フレンチ・コード
ガイドブックには載っていないパリとフランスとフランス人の日常

アニエス | 出版社経営

2008/07/21

ゆったりと流れるロワール河に沿って中世のお城が点在するロワール地方は、フランスで一番犯罪が少ない場所だ。

心和む風景と絶対関係があるはず。この地方のアンジェに住むアニエスは、その風景によく似合う優しい雰囲気と美しい声を持つ女性。夫1人、息子1人、今年50歳になる。

私の典型的一日
朝は7時半頃起きて夫のピエールと朝ご飯。朝食は彼が準備する。そのあと、夫と経営する出版社のオフィスへ。といっても、庭を横切るだけ。以前は家の中の一室で仕事をしていたけど、私生活と仕事を分離させたくて、庭の奥に小屋(?)を建て仕事場にしたの。一人ずつ別の部屋で、それぞれのテリトリーを守るようにしている。特に夫婦や親子で仕事をしている場合、これは大事なこと。私は営業やコミュニケーションを担当し、原稿読みや編集は夫なので、仕事場に入ったら邪魔をしないように会話はMSNメッセンジャーで。お昼になると「ご飯にする?」「あと15分くらいで」とメッセージを送りあう。“自宅”に戻って2人で昼食。お昼は私が準備する。
昼食後、ピエールは本を読み、仕事に戻る。私は午後をほかのことに使うことが多い。まず3年前から始めた陶芸は私のパッション。週に1回陶芸教室に通っていて、花瓶や大皿は自分が作ったものを使っている。庭の花や菜園の世話も私の役目、そして楽しみ。地元のビオ(エコロジー)のアソシエーションにも加わっている。

・・・と聞くと心配ごとのない優雅なマダムの生活に思えるけどアニエスにも大変な時期があった。

子離れ
21歳になる一人息子のオリヴィエはナントの大学に行っている。彼が出て行って2年になるけど、離れたおかげでいい関係になることができたわ。
うちにいるときは反抗的で、パソコン中毒で夜は寝ないしお酒は飲むしで、とても心配した。というより、私が張り付いて一々うるさく言っていたの。まともな時間帯で生活しろとかちゃんと食事をしろとか・・・私が言えば言うほど逆効果なんだって、わからなかったのね。ほんと、教育しなくちゃならないのは親のほうよ。夫?彼は細かいことはうるさく言わないで、“ここは”という肝心なことだけ言うタイプ。
私は一日中心配してガミガミいって、息子はどんどん閉じていって、関係をめちゃくちゃにするところだった。3~4年くらい前のことよ。

大病
その頃、乳がんだってわかったの。放射線療法をしなくちゃならなくて、ずっとパリの病院に通っていた。それを機会に息子の態度がガラリと変わったの。それまで私は、鬱陶しいだけの母親で、まともに口をきいたこともなかったんだけど、突然、会話が成立するようになって優しくなったの。きっと反抗期も終わりにさしかかっていたんだろうけど、私の病気がきっかけになったみたい。といっても、そのために病気になってはいられないけど(笑)

独立
放射線療法がうまくいって、他に転移もないから様子を見ましょう、とひと安心したところで、オリヴィエが一人暮らしを始めた。やっぱりある年齢になると、自分で仕切るテリトリーが必要なんでしょうね。ズルズル一緒にいてお互いイライラする代わりに、会ったときとても充実した楽しい時間が過ごせるようになった。と同時に、私がうるさくいってきた健康や食事のことが決して無駄になっていなかったことがわかったの。自分が教えられることを伝えるのは親の責任だと思っているから、無駄じゃなくてほっとしたわ。1週間に一度彼がアンジェに帰るか、私がナントに行って会うの。
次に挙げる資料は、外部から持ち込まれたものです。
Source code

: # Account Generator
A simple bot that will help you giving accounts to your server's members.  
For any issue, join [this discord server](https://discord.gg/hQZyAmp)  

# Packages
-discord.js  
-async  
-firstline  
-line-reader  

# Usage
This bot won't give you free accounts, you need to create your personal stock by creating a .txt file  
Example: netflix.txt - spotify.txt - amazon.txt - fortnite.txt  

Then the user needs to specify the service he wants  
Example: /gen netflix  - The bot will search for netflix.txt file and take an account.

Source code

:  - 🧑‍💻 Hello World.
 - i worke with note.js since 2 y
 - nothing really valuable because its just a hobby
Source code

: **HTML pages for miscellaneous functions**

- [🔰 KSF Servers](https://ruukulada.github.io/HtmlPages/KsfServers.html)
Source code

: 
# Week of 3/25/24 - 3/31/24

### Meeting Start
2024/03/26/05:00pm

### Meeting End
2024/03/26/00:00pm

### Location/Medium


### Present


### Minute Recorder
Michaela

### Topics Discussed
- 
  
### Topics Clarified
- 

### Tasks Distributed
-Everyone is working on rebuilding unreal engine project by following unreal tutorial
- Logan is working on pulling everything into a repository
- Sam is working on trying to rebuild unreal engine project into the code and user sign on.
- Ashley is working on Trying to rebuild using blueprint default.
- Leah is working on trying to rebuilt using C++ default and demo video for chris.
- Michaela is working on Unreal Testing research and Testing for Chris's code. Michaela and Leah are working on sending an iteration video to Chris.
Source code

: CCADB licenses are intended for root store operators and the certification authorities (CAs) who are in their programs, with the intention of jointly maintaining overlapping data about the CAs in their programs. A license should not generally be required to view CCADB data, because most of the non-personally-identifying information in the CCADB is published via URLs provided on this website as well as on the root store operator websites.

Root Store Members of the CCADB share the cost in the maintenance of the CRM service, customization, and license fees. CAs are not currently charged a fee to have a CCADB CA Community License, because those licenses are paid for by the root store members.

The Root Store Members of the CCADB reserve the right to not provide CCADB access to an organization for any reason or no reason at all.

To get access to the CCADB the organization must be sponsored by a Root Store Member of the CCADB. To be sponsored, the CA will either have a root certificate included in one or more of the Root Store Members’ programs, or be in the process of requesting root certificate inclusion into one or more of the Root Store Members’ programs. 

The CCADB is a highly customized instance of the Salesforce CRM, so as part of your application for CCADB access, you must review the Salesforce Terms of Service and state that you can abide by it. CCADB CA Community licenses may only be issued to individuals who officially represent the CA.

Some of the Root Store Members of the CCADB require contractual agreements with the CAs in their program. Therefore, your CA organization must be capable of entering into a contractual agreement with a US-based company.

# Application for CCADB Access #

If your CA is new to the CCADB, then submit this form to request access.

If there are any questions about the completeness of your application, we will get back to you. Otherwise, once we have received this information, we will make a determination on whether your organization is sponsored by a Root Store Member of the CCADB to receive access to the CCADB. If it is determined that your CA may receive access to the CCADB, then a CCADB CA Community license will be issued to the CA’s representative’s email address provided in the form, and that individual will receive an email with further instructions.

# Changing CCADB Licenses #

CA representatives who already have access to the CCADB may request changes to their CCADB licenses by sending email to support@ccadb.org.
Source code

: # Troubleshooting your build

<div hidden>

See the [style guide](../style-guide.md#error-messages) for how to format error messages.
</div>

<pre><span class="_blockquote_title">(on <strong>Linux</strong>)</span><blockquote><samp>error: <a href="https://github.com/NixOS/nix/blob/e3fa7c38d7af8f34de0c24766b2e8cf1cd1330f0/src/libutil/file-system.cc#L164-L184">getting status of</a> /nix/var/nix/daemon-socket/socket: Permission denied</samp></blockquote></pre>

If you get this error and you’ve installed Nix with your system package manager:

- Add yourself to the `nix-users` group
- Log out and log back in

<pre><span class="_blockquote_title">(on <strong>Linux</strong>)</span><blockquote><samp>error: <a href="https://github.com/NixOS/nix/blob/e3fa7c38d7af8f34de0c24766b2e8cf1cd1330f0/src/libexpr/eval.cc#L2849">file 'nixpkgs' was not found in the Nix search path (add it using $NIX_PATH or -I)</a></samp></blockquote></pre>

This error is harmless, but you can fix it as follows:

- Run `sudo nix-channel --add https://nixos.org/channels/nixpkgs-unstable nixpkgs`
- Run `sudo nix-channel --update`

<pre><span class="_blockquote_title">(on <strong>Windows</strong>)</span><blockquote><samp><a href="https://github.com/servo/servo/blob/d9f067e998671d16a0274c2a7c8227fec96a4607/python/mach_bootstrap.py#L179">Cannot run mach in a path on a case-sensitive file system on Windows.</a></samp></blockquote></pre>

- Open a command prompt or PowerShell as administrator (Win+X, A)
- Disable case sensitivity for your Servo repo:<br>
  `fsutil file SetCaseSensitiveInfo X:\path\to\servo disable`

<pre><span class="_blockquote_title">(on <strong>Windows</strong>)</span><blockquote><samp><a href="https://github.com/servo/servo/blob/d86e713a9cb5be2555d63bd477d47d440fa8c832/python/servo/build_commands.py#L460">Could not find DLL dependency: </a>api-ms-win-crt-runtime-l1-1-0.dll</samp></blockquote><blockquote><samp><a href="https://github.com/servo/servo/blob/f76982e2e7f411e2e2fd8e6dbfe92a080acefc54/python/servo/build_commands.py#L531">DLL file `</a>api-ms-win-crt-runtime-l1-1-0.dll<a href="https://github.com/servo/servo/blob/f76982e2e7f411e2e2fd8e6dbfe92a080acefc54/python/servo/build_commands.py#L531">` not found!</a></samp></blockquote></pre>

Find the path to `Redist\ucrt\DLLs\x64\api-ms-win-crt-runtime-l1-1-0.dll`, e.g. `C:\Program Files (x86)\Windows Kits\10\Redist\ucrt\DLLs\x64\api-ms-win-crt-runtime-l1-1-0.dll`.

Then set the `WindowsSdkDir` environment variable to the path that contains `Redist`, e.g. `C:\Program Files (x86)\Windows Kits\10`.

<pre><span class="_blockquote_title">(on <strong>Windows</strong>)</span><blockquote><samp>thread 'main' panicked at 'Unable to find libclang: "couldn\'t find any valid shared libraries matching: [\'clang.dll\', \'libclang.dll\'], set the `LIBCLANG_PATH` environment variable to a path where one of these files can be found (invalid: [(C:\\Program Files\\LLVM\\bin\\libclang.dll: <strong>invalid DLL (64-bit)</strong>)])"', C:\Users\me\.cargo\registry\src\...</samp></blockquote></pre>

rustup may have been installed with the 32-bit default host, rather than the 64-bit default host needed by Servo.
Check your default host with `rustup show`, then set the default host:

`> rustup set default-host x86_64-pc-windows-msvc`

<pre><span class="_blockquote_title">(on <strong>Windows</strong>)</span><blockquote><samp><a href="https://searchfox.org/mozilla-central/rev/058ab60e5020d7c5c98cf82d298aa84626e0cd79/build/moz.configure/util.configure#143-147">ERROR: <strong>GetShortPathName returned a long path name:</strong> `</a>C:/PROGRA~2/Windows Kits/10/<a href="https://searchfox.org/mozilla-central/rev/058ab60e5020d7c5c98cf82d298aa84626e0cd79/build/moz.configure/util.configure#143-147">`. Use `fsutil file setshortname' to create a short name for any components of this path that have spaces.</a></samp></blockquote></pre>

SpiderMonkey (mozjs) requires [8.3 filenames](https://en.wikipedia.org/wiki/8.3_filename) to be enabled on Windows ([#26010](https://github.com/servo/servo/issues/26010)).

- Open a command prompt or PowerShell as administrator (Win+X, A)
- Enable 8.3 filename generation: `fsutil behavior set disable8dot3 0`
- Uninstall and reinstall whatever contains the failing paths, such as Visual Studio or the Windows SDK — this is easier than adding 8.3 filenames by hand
映画を観たり、彼が自炊でご飯によんでくれることもあるわ。彼女?ええ、3年越しでつきあっている女の子がいる。

夫と分かち合うもの
仕事も一緒にしているけど、共通の情熱を持つのはとても大切。私たちのは「山」。2人が出会ったのも山なのよ。数年前にアルプスに山小屋を買ったので、そこでバカンスを過ごすのが楽しみ。今年の夏はフィンランドの離れ島に2人で行くの。海と山が両方あって手つかずの自然がすごいらしいわ。毎日4~5時間歩いて、島を探検するのよ。

贅沢は時間と場所
大病をしてから価値観が変わったのは確かね。時間と場所、という贅沢にこだわるようになった。20年以上やってきた出版社は小さいながら安定しているから、あくせく仕事をする必要はない、それは恵まれているわ。庭に仕事場を持つというのも、私の贅沢ね。田舎だからできることだけど。そして陶芸や山、自分が情熱を持てることに時間を使える、ということにこだわるわ。